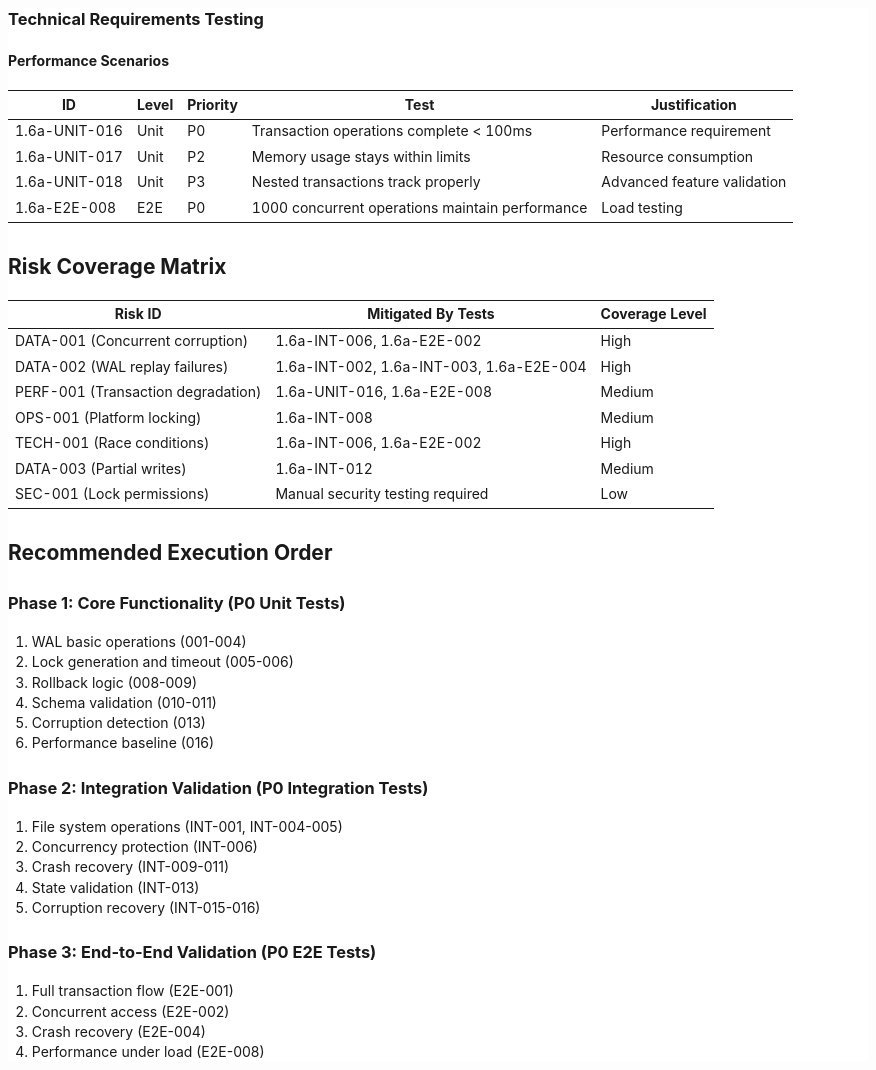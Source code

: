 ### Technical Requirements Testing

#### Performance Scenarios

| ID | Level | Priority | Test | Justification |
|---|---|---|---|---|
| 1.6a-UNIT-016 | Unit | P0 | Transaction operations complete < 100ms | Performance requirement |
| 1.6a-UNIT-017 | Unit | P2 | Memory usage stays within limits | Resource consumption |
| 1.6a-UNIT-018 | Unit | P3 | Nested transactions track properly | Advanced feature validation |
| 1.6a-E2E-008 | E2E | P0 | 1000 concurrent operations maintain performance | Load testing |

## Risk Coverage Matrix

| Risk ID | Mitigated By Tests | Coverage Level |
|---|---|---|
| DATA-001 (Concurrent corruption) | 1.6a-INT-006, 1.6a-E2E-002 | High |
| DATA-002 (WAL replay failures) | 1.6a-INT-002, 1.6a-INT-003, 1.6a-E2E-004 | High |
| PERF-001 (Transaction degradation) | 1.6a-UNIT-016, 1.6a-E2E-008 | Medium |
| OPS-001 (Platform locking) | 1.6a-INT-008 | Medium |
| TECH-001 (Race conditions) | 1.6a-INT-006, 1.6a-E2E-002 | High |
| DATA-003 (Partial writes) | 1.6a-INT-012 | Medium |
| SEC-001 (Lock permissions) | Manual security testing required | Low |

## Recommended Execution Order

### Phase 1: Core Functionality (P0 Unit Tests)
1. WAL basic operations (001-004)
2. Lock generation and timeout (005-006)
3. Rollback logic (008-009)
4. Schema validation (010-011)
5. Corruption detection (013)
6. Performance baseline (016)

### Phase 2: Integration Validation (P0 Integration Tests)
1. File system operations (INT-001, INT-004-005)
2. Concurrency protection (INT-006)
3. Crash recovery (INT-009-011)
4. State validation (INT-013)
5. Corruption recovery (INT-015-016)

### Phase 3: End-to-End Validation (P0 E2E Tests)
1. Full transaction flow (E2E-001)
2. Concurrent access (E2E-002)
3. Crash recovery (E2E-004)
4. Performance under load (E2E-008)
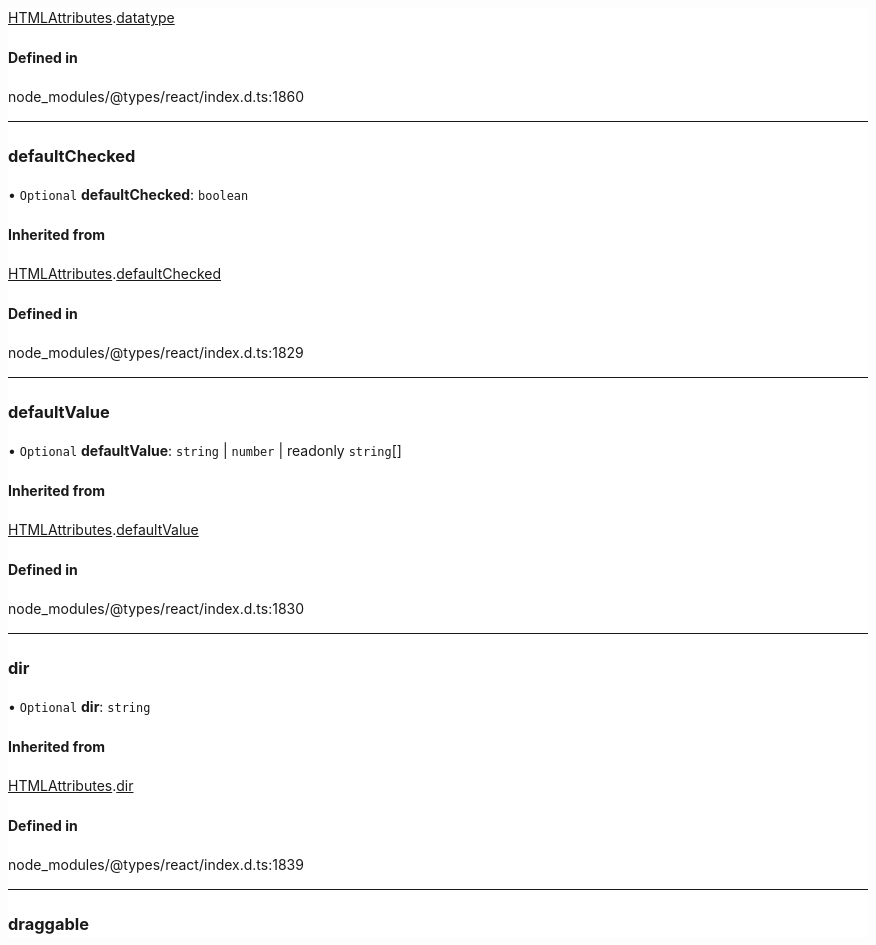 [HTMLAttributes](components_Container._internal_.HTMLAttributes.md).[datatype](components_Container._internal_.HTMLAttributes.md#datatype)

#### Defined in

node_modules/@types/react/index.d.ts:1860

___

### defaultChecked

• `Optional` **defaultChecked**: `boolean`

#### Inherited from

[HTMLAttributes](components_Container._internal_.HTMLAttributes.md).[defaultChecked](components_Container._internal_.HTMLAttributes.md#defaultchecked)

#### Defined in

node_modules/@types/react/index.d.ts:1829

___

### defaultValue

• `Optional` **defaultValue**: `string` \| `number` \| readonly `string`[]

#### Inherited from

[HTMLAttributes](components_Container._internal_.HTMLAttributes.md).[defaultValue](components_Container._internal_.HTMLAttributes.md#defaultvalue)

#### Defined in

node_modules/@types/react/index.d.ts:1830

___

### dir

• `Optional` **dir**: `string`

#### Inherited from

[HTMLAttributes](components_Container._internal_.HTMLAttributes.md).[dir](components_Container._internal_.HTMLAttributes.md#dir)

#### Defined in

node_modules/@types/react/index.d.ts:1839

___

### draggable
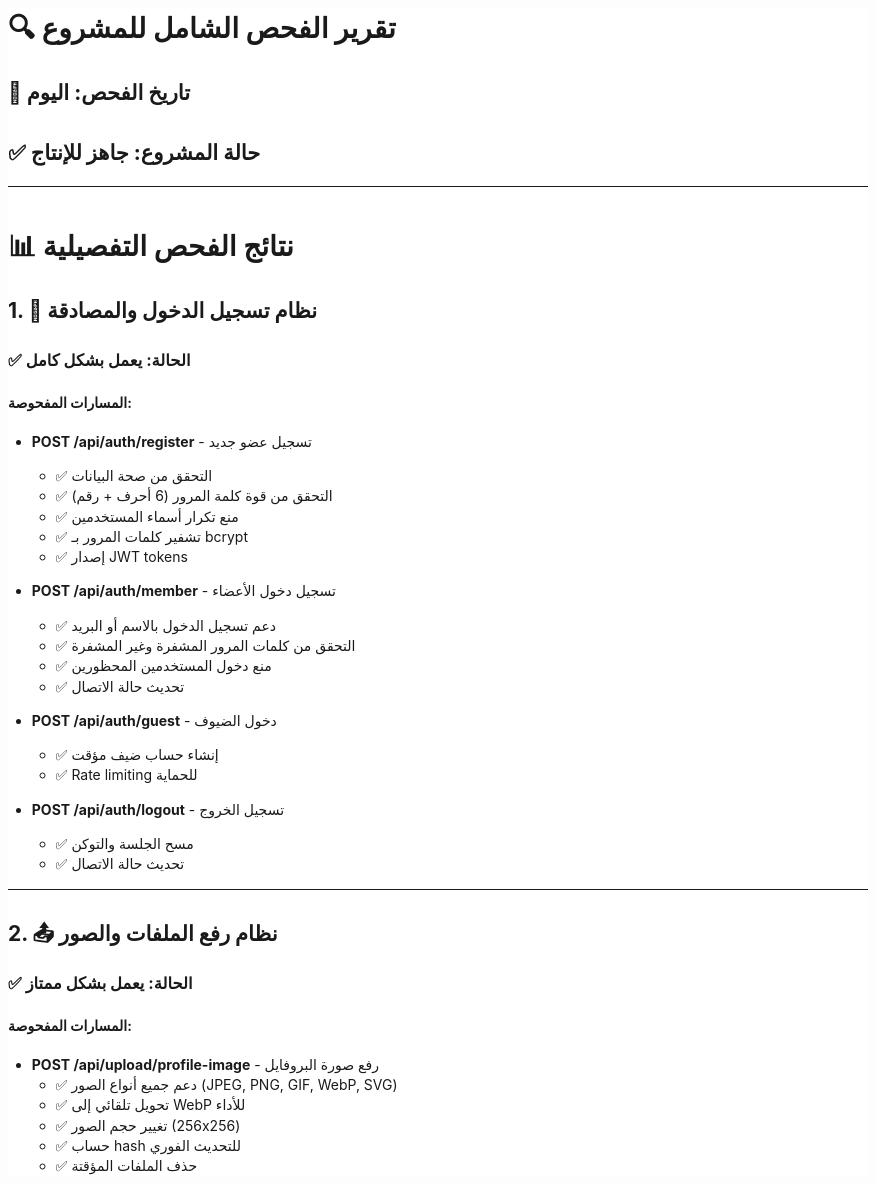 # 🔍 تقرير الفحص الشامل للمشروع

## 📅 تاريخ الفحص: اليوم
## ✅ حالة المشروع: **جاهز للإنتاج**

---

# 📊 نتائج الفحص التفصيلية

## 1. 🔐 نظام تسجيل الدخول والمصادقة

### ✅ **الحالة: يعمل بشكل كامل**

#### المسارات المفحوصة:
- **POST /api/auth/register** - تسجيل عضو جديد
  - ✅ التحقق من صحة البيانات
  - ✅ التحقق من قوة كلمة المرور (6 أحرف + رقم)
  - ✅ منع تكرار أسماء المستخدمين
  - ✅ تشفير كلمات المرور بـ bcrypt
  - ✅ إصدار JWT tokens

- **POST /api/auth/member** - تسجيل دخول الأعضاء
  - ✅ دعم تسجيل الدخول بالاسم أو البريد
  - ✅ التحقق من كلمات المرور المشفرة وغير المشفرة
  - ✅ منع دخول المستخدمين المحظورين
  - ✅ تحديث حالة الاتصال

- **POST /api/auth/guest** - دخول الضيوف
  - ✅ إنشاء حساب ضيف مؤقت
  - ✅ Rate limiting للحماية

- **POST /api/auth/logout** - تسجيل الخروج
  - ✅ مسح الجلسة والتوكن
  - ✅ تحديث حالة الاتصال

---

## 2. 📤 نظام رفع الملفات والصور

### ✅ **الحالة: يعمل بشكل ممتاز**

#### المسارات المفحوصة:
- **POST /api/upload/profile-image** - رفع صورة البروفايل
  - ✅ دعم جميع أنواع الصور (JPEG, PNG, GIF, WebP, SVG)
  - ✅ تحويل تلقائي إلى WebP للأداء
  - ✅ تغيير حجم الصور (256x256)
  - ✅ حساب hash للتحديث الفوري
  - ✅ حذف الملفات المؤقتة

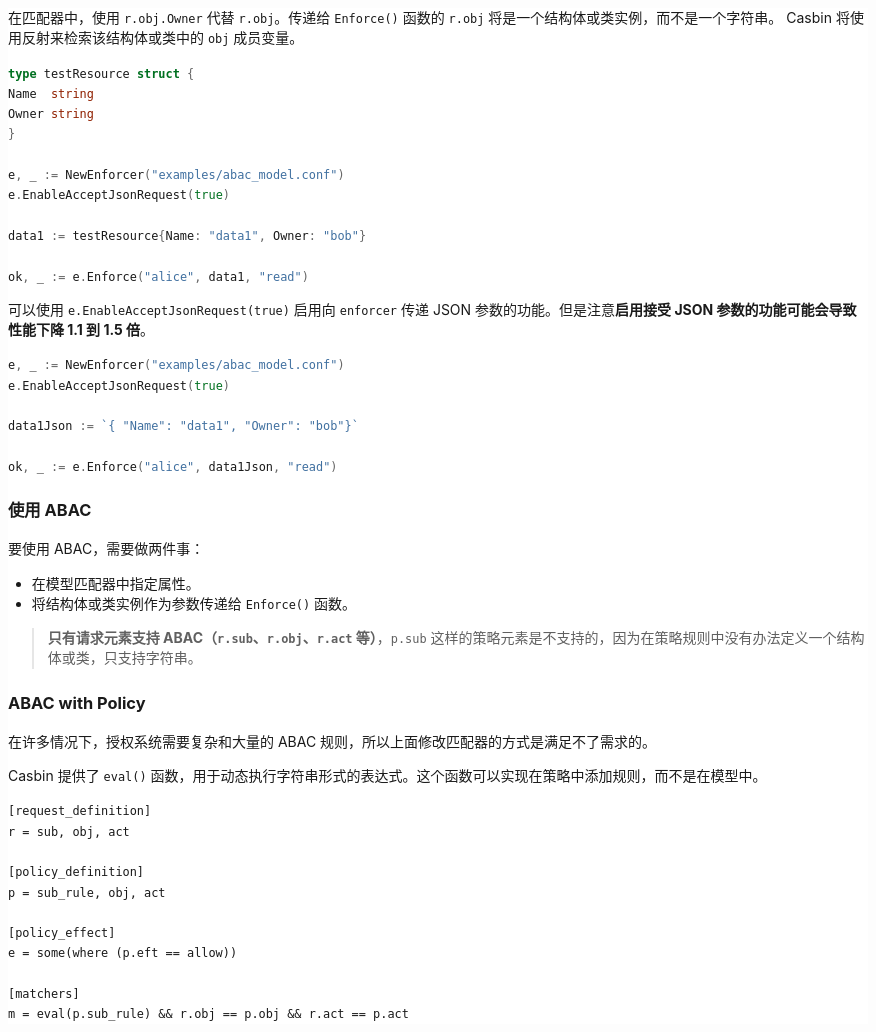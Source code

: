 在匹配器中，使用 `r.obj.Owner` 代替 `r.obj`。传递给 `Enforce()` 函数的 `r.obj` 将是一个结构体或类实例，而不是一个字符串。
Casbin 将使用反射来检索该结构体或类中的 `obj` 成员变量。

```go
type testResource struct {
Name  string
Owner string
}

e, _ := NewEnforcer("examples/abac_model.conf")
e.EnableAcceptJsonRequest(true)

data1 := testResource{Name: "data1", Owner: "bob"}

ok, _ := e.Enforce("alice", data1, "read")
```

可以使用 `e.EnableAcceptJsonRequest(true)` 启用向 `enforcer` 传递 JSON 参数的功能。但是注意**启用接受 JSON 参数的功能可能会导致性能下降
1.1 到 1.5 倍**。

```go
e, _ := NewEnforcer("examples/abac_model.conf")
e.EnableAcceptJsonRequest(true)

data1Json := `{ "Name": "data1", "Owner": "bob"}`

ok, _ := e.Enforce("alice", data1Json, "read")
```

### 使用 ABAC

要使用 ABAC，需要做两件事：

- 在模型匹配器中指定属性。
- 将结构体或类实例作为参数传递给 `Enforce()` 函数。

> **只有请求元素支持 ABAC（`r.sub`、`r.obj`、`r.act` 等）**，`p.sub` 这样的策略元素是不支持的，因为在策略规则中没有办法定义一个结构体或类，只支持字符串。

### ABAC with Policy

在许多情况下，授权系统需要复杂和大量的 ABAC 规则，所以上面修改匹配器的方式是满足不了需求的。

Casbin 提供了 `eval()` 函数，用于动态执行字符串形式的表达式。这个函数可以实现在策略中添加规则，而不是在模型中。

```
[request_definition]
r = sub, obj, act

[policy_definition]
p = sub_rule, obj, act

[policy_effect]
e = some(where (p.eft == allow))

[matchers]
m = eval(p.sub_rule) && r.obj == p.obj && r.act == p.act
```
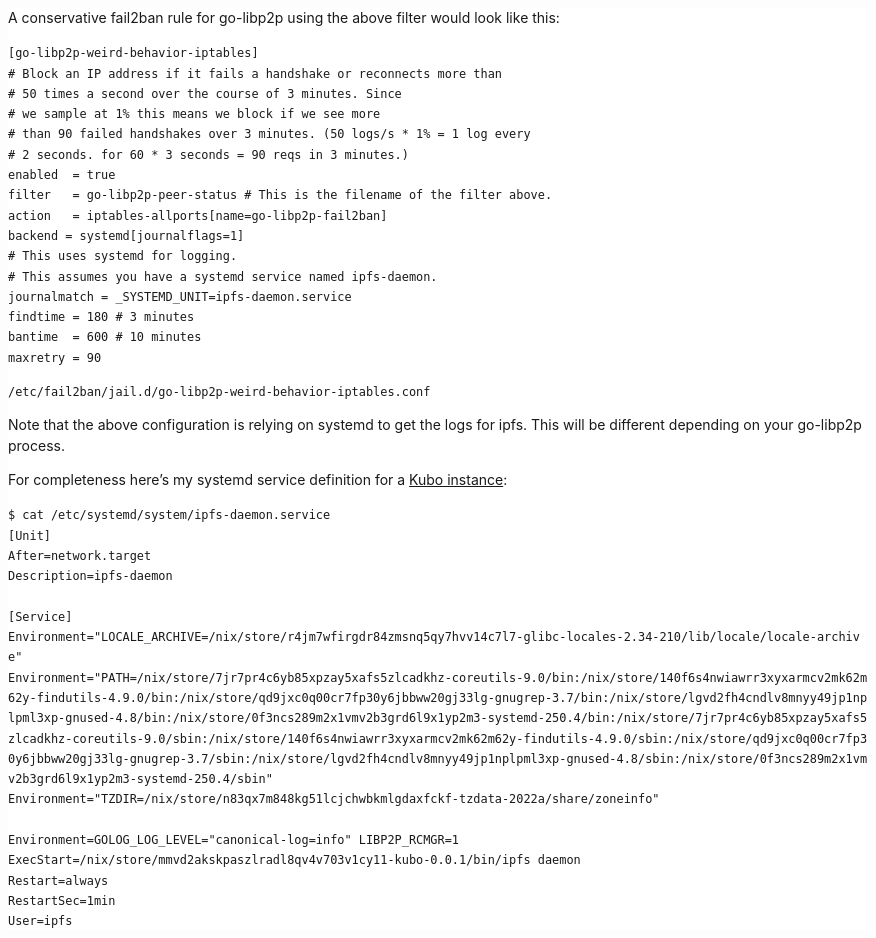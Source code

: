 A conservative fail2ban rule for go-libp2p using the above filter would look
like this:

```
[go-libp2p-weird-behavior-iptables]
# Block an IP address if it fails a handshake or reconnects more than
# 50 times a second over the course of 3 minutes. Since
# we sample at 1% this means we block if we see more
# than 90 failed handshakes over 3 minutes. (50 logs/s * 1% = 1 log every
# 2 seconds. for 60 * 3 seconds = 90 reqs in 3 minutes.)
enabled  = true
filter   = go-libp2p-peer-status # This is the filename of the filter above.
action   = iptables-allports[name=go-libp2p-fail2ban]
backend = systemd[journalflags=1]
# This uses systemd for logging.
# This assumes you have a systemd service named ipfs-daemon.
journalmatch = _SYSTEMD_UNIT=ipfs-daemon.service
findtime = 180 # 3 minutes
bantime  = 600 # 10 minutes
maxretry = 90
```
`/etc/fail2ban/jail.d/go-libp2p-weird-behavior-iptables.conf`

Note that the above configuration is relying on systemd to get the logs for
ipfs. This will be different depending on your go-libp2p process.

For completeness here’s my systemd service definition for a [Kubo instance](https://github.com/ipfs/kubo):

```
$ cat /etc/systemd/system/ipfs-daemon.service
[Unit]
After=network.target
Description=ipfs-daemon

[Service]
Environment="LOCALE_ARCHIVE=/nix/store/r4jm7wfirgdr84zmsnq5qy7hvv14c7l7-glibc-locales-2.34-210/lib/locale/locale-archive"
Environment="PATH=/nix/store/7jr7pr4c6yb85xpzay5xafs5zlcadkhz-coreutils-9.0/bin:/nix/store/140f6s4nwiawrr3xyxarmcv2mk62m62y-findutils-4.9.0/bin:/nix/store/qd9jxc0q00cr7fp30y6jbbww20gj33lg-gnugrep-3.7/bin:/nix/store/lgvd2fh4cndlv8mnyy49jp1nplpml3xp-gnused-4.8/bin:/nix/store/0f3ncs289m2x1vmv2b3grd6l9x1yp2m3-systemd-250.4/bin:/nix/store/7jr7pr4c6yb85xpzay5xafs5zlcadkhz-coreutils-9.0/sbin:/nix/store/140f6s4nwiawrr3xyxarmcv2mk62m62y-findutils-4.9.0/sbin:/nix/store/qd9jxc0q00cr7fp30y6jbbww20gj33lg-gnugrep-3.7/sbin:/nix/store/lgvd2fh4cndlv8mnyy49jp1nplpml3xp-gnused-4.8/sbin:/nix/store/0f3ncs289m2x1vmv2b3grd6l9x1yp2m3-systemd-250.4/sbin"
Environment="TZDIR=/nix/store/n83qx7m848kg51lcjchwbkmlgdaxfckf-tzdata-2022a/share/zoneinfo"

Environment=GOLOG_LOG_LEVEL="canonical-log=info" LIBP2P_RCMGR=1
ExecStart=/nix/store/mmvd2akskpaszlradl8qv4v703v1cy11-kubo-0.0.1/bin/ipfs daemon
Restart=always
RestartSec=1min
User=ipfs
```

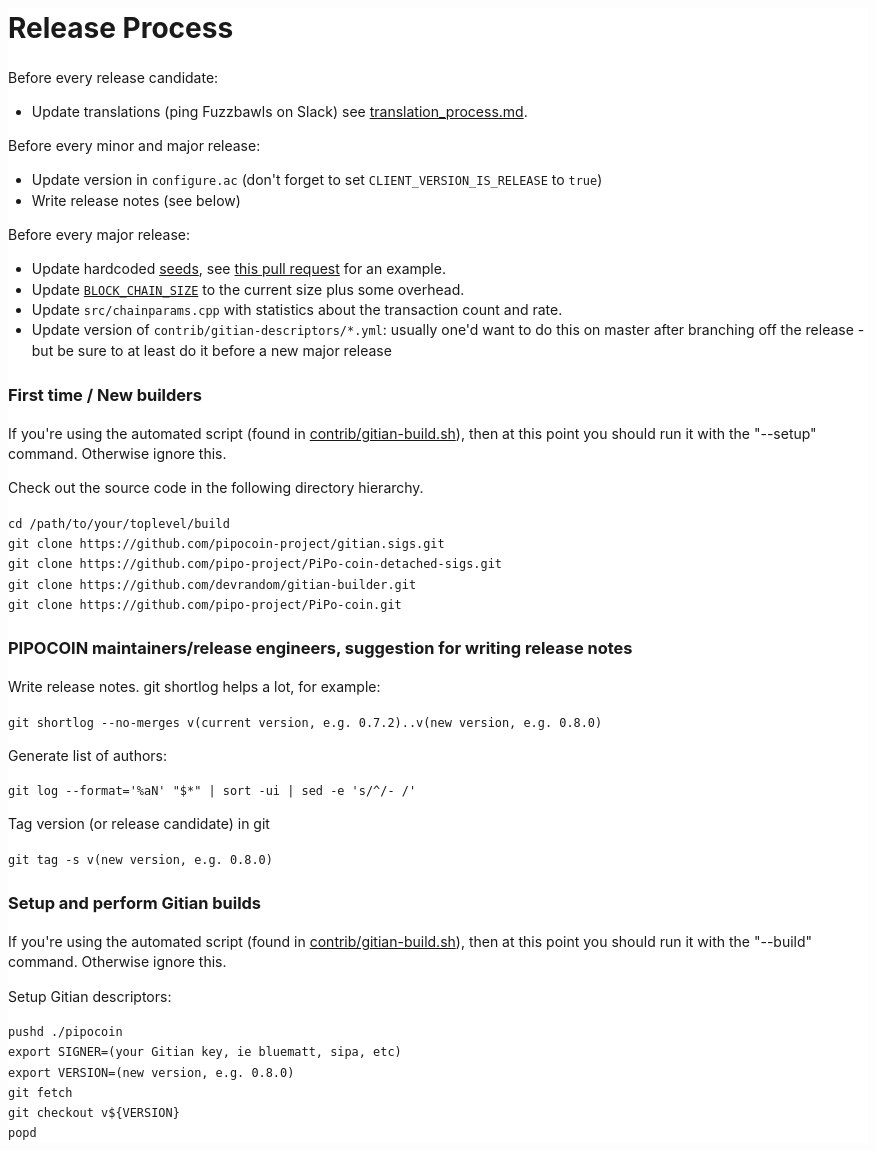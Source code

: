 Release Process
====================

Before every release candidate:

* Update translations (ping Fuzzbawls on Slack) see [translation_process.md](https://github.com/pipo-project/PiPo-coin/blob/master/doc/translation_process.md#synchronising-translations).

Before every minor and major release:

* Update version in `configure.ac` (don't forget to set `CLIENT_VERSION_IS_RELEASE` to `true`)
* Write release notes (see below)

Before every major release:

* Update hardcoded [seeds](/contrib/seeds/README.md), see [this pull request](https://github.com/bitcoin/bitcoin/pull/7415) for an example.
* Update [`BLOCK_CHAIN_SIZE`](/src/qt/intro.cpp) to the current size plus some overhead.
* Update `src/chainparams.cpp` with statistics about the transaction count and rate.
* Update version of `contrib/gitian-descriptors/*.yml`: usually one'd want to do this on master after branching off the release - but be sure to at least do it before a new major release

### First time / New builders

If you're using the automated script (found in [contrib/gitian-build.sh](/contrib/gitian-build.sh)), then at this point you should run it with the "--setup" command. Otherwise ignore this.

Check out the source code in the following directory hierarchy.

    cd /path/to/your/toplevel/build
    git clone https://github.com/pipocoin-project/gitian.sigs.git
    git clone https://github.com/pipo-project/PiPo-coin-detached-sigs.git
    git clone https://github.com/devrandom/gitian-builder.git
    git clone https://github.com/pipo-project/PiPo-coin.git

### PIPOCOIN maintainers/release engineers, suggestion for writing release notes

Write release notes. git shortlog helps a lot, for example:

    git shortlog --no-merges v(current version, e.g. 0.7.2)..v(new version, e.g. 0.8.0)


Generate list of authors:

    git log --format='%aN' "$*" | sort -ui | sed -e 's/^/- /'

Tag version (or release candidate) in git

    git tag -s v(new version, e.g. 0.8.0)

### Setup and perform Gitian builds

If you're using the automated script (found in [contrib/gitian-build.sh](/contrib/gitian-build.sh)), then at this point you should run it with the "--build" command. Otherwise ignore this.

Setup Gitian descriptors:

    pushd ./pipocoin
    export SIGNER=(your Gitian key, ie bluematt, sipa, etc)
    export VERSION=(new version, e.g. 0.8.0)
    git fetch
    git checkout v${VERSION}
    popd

_PROBLEM STATEMENT_. Copy, from the lines above, each one that holds "iptables".

_FINISHED TASK_.
[go-libp2p-weird-behavior-iptables]
action   = iptables-allports[name=go-libp2p-fail2ban]
`/etc/fail2ban/jail.d/go-libp2p-weird-behavior-iptables.conf`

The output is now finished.